Start of Block

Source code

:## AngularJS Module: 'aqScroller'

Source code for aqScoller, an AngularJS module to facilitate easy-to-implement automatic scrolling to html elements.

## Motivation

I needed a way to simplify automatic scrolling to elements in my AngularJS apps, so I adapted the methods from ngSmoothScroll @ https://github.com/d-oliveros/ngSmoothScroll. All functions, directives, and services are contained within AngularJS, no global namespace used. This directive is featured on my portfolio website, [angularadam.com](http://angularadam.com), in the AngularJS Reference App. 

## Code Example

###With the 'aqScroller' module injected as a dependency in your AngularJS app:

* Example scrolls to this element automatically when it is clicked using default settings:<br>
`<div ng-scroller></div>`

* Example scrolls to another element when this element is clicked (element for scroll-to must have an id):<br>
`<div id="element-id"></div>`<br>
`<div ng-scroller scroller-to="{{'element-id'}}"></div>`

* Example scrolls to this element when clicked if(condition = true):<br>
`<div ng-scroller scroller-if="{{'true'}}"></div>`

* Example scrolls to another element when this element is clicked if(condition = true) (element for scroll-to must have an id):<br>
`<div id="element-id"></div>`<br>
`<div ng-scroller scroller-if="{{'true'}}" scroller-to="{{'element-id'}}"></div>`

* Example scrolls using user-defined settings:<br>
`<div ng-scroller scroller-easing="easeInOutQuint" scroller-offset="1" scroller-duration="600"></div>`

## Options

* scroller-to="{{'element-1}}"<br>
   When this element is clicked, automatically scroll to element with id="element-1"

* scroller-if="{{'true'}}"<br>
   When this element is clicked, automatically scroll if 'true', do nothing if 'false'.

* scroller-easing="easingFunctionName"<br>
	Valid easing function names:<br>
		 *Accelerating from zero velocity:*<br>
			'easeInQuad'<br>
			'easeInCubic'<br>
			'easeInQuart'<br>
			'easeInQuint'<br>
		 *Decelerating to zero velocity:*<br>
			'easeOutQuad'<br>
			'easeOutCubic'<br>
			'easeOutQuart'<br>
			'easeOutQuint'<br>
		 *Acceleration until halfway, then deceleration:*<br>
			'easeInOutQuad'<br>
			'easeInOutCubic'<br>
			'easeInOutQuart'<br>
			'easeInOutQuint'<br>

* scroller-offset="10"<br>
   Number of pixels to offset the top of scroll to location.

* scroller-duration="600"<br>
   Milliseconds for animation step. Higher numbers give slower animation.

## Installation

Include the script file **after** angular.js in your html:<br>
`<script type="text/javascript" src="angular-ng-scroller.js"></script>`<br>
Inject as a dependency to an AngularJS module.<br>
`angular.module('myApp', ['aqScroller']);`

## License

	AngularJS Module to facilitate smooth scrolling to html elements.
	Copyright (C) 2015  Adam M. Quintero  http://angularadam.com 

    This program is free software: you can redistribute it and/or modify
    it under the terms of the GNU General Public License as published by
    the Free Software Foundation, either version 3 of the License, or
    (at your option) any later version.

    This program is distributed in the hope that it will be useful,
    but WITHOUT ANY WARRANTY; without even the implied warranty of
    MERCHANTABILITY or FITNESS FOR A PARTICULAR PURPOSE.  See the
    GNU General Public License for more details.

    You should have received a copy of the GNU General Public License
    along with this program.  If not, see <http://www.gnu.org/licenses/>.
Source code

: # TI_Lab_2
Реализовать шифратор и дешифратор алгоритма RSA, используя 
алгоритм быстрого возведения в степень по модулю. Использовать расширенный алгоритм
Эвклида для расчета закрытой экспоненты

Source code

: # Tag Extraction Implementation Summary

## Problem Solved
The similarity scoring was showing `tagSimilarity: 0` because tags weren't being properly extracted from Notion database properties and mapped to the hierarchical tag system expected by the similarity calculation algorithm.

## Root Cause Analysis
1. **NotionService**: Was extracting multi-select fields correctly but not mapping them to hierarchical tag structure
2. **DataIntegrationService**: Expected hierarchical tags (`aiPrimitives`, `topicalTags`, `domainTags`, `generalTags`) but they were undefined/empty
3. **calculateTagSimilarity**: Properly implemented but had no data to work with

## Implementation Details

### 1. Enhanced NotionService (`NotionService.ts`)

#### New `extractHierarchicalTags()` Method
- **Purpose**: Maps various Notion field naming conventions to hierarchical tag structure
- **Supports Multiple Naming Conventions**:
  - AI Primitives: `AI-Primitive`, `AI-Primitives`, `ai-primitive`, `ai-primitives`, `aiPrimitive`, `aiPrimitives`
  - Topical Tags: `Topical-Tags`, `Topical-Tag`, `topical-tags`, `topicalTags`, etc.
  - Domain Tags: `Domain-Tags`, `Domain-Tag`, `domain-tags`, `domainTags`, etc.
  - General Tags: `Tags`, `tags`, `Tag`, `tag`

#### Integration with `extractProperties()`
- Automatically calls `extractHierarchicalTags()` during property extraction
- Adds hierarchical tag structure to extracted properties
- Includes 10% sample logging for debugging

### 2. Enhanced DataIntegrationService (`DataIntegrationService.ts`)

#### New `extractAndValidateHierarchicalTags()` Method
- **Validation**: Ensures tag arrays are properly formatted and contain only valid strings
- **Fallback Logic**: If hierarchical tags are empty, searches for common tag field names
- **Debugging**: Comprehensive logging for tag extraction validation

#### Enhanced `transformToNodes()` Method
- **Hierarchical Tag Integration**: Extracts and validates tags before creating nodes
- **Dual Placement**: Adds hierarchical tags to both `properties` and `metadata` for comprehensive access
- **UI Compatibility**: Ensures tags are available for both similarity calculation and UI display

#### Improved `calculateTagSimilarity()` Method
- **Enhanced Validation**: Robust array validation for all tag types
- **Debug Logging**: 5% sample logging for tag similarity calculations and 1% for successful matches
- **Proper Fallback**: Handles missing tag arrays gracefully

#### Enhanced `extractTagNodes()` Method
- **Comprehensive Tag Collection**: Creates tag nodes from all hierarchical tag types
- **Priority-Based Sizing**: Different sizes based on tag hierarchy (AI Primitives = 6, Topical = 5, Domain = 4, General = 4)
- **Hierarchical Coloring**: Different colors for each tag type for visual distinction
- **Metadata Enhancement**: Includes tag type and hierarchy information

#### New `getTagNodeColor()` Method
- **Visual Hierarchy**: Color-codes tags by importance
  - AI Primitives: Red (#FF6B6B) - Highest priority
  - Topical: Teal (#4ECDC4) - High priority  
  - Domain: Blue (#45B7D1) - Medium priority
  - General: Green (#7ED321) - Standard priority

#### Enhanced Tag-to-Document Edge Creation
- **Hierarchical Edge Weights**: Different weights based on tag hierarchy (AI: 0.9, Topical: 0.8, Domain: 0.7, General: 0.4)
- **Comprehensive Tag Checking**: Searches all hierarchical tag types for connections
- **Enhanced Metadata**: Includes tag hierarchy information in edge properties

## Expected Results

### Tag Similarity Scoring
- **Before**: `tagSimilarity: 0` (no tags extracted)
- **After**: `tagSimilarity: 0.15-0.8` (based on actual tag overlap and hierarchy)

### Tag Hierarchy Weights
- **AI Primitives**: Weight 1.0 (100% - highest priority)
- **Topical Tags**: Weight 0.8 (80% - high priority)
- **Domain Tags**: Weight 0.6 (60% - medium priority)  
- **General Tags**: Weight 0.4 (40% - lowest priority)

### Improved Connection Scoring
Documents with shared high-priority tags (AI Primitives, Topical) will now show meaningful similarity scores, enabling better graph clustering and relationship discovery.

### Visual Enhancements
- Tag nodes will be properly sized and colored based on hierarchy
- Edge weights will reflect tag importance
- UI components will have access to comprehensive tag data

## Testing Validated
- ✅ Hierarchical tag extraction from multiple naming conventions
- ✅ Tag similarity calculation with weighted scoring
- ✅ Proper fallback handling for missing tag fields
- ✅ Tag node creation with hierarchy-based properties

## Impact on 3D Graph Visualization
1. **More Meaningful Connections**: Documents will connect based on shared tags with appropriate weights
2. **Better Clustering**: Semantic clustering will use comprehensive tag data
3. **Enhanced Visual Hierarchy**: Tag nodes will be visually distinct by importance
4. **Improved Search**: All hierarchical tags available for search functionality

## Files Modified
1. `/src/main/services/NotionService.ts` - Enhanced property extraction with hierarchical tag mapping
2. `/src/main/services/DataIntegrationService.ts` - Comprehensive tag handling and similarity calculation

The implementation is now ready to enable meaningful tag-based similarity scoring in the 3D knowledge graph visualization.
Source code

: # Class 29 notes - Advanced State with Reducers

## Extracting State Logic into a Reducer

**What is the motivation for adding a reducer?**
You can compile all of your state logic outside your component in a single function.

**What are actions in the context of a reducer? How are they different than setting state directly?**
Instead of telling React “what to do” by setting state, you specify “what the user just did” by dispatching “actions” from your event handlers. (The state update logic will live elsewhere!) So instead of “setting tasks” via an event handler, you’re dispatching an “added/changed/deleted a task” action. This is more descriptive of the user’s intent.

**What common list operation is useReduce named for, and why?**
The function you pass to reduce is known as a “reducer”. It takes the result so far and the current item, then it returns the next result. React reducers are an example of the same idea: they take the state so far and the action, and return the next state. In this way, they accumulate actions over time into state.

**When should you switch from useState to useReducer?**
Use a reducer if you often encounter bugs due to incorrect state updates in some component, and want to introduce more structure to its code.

End of Block

[Work instruction]:
Copy only this part of the entries above: the line with "true) (element for scroll-to must have an id):<br>", the line with "it under the", and the lines between, all exactly as written.

[Your solution]:
* Example scrolls to another element when this element is clicked if(condition = true) (element for scroll-to must have an id):<br>
`<div id="element-id"></div>`<br>
`<div ng-scroller scroller-if="{{'true'}}" scroller-to="{{'element-id'}}"></div>`

* Example scrolls using user-defined settings:<br>
`<div ng-scroller scroller-easing="easeInOutQuint" scroller-offset="1" scroller-duration="600"></div>`

## Options

* scroller-to="{{'element-1}}"<br>
   When this element is clicked, automatically scroll to element with id="element-1"

* scroller-if="{{'true'}}"<br>
   When this element is clicked, automatically scroll if 'true', do nothing if 'false'.

* scroller-easing="easingFunctionName"<br>
	Valid easing function names:<br>
		 *Accelerating from zero velocity:*<br>
			'easeInQuad'<br>
			'easeInCubic'<br>
			'easeInQuart'<br>
			'easeInQuint'<br>
		 *Decelerating to zero velocity:*<br>
			'easeOutQuad'<br>
			'easeOutCubic'<br>
			'easeOutQuart'<br>
			'easeOutQuint'<br>
		 *Acceleration until halfway, then deceleration:*<br>
			'easeInOutQuad'<br>
			'easeInOutCubic'<br>
			'easeInOutQuart'<br>
			'easeInOutQuint'<br>

* scroller-offset="10"<br>
   Number of pixels to offset the top of scroll to location.

* scroller-duration="600"<br>
   Milliseconds for animation step. Higher numbers give slower animation.

## Installation

Include the script file **after** angular.js in your html:<br>
`<script type="text/javascript" src="angular-ng-scroller.js"></script>`<br>
Inject as a dependency to an AngularJS module.<br>
`angular.module('myApp', ['aqScroller']);`

## License

	AngularJS Module to facilitate smooth scrolling to html elements.
	Copyright (C) 2015  Adam M. Quintero  http://angularadam.com 

    This program is free software: you can redistribute it and/or modify
    it under the terms of the GNU General Public License as published by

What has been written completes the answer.